Task instructions:
Please restate the data word for word, leaving out no line.
***** Dataset records *****
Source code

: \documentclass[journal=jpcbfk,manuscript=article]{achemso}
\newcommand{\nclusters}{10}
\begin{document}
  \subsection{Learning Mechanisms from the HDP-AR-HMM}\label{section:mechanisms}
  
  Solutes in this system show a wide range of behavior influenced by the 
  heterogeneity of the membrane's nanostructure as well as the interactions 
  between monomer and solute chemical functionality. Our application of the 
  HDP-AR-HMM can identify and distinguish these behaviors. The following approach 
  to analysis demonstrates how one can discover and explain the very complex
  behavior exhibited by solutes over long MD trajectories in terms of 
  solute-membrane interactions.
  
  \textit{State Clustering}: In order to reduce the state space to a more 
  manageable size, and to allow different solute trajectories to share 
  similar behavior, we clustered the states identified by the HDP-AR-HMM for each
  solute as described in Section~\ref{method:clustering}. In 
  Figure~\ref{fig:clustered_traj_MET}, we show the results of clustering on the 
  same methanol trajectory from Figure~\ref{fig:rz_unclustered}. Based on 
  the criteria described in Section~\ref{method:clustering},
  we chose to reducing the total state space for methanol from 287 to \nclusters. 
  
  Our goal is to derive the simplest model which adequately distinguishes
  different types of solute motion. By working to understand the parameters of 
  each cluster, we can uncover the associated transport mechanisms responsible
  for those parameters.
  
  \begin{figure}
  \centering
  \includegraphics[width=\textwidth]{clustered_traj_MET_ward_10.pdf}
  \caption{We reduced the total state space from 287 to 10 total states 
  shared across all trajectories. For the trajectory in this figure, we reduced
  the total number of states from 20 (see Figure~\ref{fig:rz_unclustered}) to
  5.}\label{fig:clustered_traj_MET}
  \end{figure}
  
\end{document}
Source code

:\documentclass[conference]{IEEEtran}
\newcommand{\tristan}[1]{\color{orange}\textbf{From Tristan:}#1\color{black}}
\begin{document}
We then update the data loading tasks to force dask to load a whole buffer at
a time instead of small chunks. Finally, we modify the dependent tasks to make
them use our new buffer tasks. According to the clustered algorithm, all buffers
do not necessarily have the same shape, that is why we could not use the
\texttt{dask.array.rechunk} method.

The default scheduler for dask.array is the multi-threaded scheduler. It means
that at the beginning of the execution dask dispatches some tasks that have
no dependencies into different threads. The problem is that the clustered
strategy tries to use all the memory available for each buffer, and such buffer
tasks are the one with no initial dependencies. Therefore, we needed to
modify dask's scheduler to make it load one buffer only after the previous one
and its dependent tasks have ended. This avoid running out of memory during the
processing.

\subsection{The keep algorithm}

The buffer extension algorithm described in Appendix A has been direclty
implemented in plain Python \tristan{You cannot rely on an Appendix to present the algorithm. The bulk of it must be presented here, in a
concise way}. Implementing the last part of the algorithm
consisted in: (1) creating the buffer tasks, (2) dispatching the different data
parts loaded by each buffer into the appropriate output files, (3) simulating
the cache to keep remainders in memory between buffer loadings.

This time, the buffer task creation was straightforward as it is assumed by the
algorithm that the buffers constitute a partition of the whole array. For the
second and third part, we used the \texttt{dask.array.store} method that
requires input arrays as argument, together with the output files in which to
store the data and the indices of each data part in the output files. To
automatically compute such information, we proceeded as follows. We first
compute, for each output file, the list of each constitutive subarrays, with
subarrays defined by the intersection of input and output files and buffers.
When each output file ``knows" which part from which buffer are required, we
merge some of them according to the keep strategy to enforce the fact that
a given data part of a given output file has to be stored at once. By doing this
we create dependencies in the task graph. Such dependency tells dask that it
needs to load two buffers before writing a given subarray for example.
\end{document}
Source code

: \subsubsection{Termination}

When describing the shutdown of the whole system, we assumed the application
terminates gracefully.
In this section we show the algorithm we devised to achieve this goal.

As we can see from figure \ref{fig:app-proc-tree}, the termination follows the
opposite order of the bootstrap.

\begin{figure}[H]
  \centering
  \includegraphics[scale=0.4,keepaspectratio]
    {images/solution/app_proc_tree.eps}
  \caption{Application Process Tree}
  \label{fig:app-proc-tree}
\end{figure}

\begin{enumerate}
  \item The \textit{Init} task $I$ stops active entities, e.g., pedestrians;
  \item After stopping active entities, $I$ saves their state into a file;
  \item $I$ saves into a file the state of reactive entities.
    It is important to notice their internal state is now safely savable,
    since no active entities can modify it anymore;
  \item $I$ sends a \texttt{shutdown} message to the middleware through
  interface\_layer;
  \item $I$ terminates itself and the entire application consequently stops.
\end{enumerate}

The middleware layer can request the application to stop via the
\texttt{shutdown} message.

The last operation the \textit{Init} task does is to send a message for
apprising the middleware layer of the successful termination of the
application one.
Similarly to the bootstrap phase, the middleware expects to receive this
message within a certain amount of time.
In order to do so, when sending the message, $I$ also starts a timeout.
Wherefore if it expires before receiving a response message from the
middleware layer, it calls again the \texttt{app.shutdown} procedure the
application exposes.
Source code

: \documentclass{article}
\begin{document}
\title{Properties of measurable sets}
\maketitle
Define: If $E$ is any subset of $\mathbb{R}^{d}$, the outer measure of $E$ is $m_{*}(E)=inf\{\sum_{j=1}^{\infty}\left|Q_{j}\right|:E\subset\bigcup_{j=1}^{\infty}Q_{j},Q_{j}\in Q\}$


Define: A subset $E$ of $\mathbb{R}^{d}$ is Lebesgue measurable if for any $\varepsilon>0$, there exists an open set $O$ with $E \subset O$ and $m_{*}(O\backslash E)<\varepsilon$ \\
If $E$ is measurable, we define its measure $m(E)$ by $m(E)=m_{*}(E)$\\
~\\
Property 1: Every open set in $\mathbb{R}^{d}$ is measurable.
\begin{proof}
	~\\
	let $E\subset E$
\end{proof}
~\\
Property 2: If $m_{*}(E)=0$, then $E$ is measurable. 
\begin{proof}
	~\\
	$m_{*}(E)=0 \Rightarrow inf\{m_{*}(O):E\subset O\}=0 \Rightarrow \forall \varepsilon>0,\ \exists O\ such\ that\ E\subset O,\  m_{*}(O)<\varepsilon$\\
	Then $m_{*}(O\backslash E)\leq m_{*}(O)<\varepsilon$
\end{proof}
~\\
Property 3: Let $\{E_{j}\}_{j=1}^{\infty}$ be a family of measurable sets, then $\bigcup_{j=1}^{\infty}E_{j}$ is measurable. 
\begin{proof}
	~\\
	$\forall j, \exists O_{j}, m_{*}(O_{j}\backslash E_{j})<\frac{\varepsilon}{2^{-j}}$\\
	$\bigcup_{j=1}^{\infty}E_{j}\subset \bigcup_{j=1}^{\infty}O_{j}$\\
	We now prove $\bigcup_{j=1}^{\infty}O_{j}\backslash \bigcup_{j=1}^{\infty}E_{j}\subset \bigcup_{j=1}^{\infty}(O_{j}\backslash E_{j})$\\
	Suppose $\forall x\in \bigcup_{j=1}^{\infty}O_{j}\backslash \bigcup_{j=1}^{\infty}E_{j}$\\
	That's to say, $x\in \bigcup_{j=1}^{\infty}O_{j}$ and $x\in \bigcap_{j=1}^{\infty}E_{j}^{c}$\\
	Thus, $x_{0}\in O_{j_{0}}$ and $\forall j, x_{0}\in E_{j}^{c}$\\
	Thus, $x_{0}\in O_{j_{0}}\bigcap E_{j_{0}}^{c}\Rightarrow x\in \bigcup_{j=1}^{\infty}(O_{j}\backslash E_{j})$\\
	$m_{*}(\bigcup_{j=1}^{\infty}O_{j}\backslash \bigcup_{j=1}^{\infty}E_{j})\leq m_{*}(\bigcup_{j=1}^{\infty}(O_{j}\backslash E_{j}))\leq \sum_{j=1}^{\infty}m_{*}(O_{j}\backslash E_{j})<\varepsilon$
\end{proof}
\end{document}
*****
Expected answer:
Source code

: \documentclass[journal=jpcbfk,manuscript=article]{achemso}
\newcommand{\nclusters}{10}
\begin{document}
  \subsection{Learning Mechanisms from the HDP-AR-HMM}\label{section:mechanisms}
  
  Solutes in this system show a wide range of behavior influenced by the 
  heterogeneity of the membrane's nanostructure as well as the interactions 
  between monomer and solute chemical functionality. Our application of the 
  HDP-AR-HMM can identify and distinguish these behaviors. The following approach 
  to analysis demonstrates how one can discover and explain the very complex
  behavior exhibited by solutes over long MD trajectories in terms of 
  solute-membrane interactions.
  
  \textit{State Clustering}: In order to reduce the state space to a more 
  manageable size, and to allow different solute trajectories to share 
  similar behavior, we clustered the states identified by the HDP-AR-HMM for each
  solute as described in Section~\ref{method:clustering}. In 
  Figure~\ref{fig:clustered_traj_MET}, we show the results of clustering on the 
  same methanol trajectory from Figure~\ref{fig:rz_unclustered}. Based on 
  the criteria described in Section~\ref{method:clustering},
  we chose to reducing the total state space for methanol from 287 to \nclusters. 
  
  Our goal is to derive the simplest model which adequately distinguishes
  different types of solute motion. By working to understand the parameters of 
  each cluster, we can uncover the associated transport mechanisms responsible
  for those parameters.
  
  \begin{figure}
  \centering
  \includegraphics[width=\textwidth]{clustered_traj_MET_ward_10.pdf}
  \caption{We reduced the total state space from 287 to 10 total states 
  shared across all trajectories. For the trajectory in this figure, we reduced
  the total number of states from 20 (see Figure~\ref{fig:rz_unclustered}) to
  5.}\label{fig:clustered_traj_MET}
  \end{figure}
  
\end{document}
Source code

:\documentclass[conference]{IEEEtran}
\newcommand{\tristan}[1]{\color{orange}\textbf{From Tristan:}#1\color{black}}
\begin{document}
We then update the data loading tasks to force dask to load a whole buffer at
a time instead of small chunks. Finally, we modify the dependent tasks to make
them use our new buffer tasks. According to the clustered algorithm, all buffers
do not necessarily have the same shape, that is why we could not use the
\texttt{dask.array.rechunk} method.

The default scheduler for dask.array is the multi-threaded scheduler. It means
that at the beginning of the execution dask dispatches some tasks that have
no dependencies into different threads. The problem is that the clustered
strategy tries to use all the memory available for each buffer, and such buffer
tasks are the one with no initial dependencies. Therefore, we needed to
modify dask's scheduler to make it load one buffer only after the previous one
and its dependent tasks have ended. This avoid running out of memory during the
processing.

\subsection{The keep algorithm}

The buffer extension algorithm described in Appendix A has been direclty
implemented in plain Python \tristan{You cannot rely on an Appendix to present the algorithm. The bulk of it must be presented here, in a
concise way}. Implementing the last part of the algorithm
consisted in: (1) creating the buffer tasks, (2) dispatching the different data
parts loaded by each buffer into the appropriate output files, (3) simulating
the cache to keep remainders in memory between buffer loadings.

This time, the buffer task creation was straightforward as it is assumed by the
algorithm that the buffers constitute a partition of the whole array. For the
second and third part, we used the \texttt{dask.array.store} method that
requires input arrays as argument, together with the output files in which to
store the data and the indices of each data part in the output files. To
automatically compute such information, we proceeded as follows. We first
compute, for each output file, the list of each constitutive subarrays, with
subarrays defined by the intersection of input and output files and buffers.
When each output file ``knows" which part from which buffer are required, we
merge some of them according to the keep strategy to enforce the fact that
a given data part of a given output file has to be stored at once. By doing this
we create dependencies in the task graph. Such dependency tells dask that it
needs to load two buffers before writing a given subarray for example.
\end{document}
Source code

: \subsubsection{Termination}

When describing the shutdown of the whole system, we assumed the application
terminates gracefully.
In this section we show the algorithm we devised to achieve this goal.

As we can see from figure \ref{fig:app-proc-tree}, the termination follows the
opposite order of the bootstrap.

\begin{figure}[H]
  \centering
  \includegraphics[scale=0.4,keepaspectratio]
    {images/solution/app_proc_tree.eps}
  \caption{Application Process Tree}
  \label{fig:app-proc-tree}
\end{figure}

\begin{enumerate}
  \item The \textit{Init} task $I$ stops active entities, e.g., pedestrians;
  \item After stopping active entities, $I$ saves their state into a file;
  \item $I$ saves into a file the state of reactive entities.
    It is important to notice their internal state is now safely savable,
    since no active entities can modify it anymore;
  \item $I$ sends a \texttt{shutdown} message to the middleware through
  interface\_layer;
  \item $I$ terminates itself and the entire application consequently stops.
\end{enumerate}

The middleware layer can request the application to stop via the
\texttt{shutdown} message.

The last operation the \textit{Init} task does is to send a message for
apprising the middleware layer of the successful termination of the
application one.
Similarly to the bootstrap phase, the middleware expects to receive this
message within a certain amount of time.
In order to do so, when sending the message, $I$ also starts a timeout.
Wherefore if it expires before receiving a response message from the
middleware layer, it calls again the \texttt{app.shutdown} procedure the
application exposes.
Source code

: \documentclass{article}
\begin{document}
\title{Properties of measurable sets}
\maketitle
Define: If $E$ is any subset of $\mathbb{R}^{d}$, the outer measure of $E$ is $m_{*}(E)=inf\{\sum_{j=1}^{\infty}\left|Q_{j}\right|:E\subset\bigcup_{j=1}^{\infty}Q_{j},Q_{j}\in Q\}$


Define: A subset $E$ of $\mathbb{R}^{d}$ is Lebesgue measurable if for any $\varepsilon>0$, there exists an open set $O$ with $E \subset O$ and $m_{*}(O\backslash E)<\varepsilon$ \\
If $E$ is measurable, we define its measure $m(E)$ by $m(E)=m_{*}(E)$\\
~\\
Property 1: Every open set in $\mathbb{R}^{d}$ is measurable.
\begin{proof}
	~\\
	let $E\subset E$
\end{proof}
~\\
Property 2: If $m_{*}(E)=0$, then $E$ is measurable. 
\begin{proof}
	~\\
	$m_{*}(E)=0 \Rightarrow inf\{m_{*}(O):E\subset O\}=0 \Rightarrow \forall \varepsilon>0,\ \exists O\ such\ that\ E\subset O,\  m_{*}(O)<\varepsilon$\\
	Then $m_{*}(O\backslash E)\leq m_{*}(O)<\varepsilon$
\end{proof}
~\\
Property 3: Let $\{E_{j}\}_{j=1}^{\infty}$ be a family of measurable sets, then $\bigcup_{j=1}^{\infty}E_{j}$ is measurable. 
\begin{proof}
	~\\
	$\forall j, \exists O_{j}, m_{*}(O_{j}\backslash E_{j})<\frac{\varepsilon}{2^{-j}}$\\
	$\bigcup_{j=1}^{\infty}E_{j}\subset \bigcup_{j=1}^{\infty}O_{j}$\\
	We now prove $\bigcup_{j=1}^{\infty}O_{j}\backslash \bigcup_{j=1}^{\infty}E_{j}\subset \bigcup_{j=1}^{\infty}(O_{j}\backslash E_{j})$\\
	Suppose $\forall x\in \bigcup_{j=1}^{\infty}O_{j}\backslash \bigcup_{j=1}^{\infty}E_{j}$\\
	That's to say, $x\in \bigcup_{j=1}^{\infty}O_{j}$ and $x\in \bigcap_{j=1}^{\infty}E_{j}^{c}$\\
	Thus, $x_{0}\in O_{j_{0}}$ and $\forall j, x_{0}\in E_{j}^{c}$\\
	Thus, $x_{0}\in O_{j_{0}}\bigcap E_{j_{0}}^{c}\Rightarrow x\in \bigcup_{j=1}^{\infty}(O_{j}\backslash E_{j})$\\
	$m_{*}(\bigcup_{j=1}^{\infty}O_{j}\backslash \bigcup_{j=1}^{\infty}E_{j})\leq m_{*}(\bigcup_{j=1}^{\infty}(O_{j}\backslash E_{j}))\leq \sum_{j=1}^{\infty}m_{*}(O_{j}\backslash E_{j})<\varepsilon$
\end{proof}
\end{document}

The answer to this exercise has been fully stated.